• Aim of the exercise
From the entries, copy every line that carries the string "process".

*** Available records

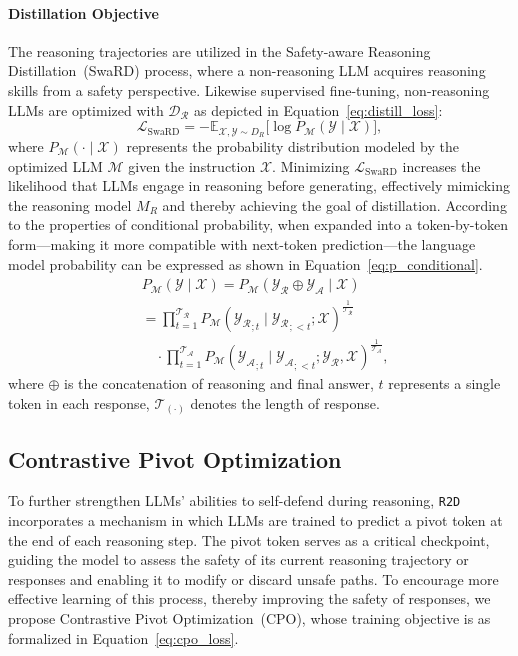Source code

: \paragraph{Distillation Objective} The reasoning trajectories are utilized in the Safety-aware Reasoning Distillation~(SwaRD) process, where a non-reasoning LLM acquires reasoning skills from a safety perspective. Likewise supervised fine-tuning, non-reasoning LLMs are optimized with $\mathcal{D_R}$ as depicted in Equation~\ref{eq:distill_loss}:
\begin{equation}
\label{eq:distill_loss}
    \mathcal{L}_{\text{SwaRD}} = - \mathbb{E}_{\mathcal{X}, \mathcal{Y} \sim D_R} \Big[ \log P_{\mathcal{M}}(\mathcal{Y} \mid \mathcal{X}) \Big],
\end{equation}
where $P_{\mathcal{M}}(\cdot\mid \mathcal{X})$ represents the probability distribution modeled by the optimized LLM $\mathcal{M}$ given the instruction $\mathcal{X}$. Minimizing $\mathcal{L}_{\text{SwaRD}}$ increases the likelihood that LLMs engage in reasoning before generating, effectively mimicking the reasoning model $M_R$ and thereby achieving the goal of distillation. According to the properties of conditional probability, when expanded into a token-by-token form—making it more compatible with next-token prediction—the language model probability can be expressed as shown in Equation~\ref{eq:p_conditional}.
\begin{equation}
\label{eq:p_conditional}
\begin{aligned}
&P_{\mathcal{M}}(\mathcal{Y} \mid \mathcal{X}) = P_{\mathcal{M}}(\mathcal{Y_R \oplus Y_A} \mid \mathcal{X}) \\
&= \prod_{t=1}^{\mathcal{T_R}} P_{\mathcal{M}}(\mathcal{Y_R}_{;t} \mid \mathcal{Y_R}_{;<t}; \mathcal{X})^{\frac{1}{\mathcal{T_R}}} \\
&\quad \cdot \prod_{t=1}^{\mathcal{T_A}} P_{\mathcal{M}}(\mathcal{Y_A}_{;t} \mid \mathcal{Y_A}_{;<t}; \mathcal{Y_R}, \mathcal{X})^{\frac{1}{\mathcal{T_A}}},
\end{aligned}
\end{equation}
where $\oplus$ is the concatenation of reasoning and final answer, $t$ represents a single token in each response, $\mathcal{T}_{(\cdot)}$ denotes the length of response.

\subsection{Contrastive Pivot Optimization}
To further strengthen LLMs' abilities to self-defend during reasoning, \texttt{R2D} incorporates a mechanism in which LLMs are trained to predict a pivot token at the end of each reasoning step. The pivot token serves as a critical checkpoint, guiding the model to assess the safety of its current reasoning trajectory or responses and enabling it to modify or discard unsafe paths. To encourage more effective learning of this process, thereby improving the safety of responses, we propose Contrastive Pivot Optimization~(CPO), whose training objective is as formalized in Equation~\ref{eq:cpo_loss}.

******

• Output of the exercise
: \paragraph{Distillation Objective} The reasoning trajectories are utilized in the Safety-aware Reasoning Distillation~(SwaRD) process, where a non-reasoning LLM acquires reasoning skills from a safety perspective. Likewise supervised fine-tuning, non-reasoning LLMs are optimized with $\mathcal{D_R}$ as depicted in Equation~\ref{eq:distill_loss}:
To further strengthen LLMs' abilities to self-defend during reasoning, \texttt{R2D} incorporates a mechanism in which LLMs are trained to predict a pivot token at the end of each reasoning step. The pivot token serves as a critical checkpoint, guiding the model to assess the safety of its current reasoning trajectory or responses and enabling it to modify or discard unsafe paths. To encourage more effective learning of this process, thereby improving the safety of responses, we propose Contrastive Pivot Optimization~(CPO), whose training objective is as formalized in Equation~\ref{eq:cpo_loss}.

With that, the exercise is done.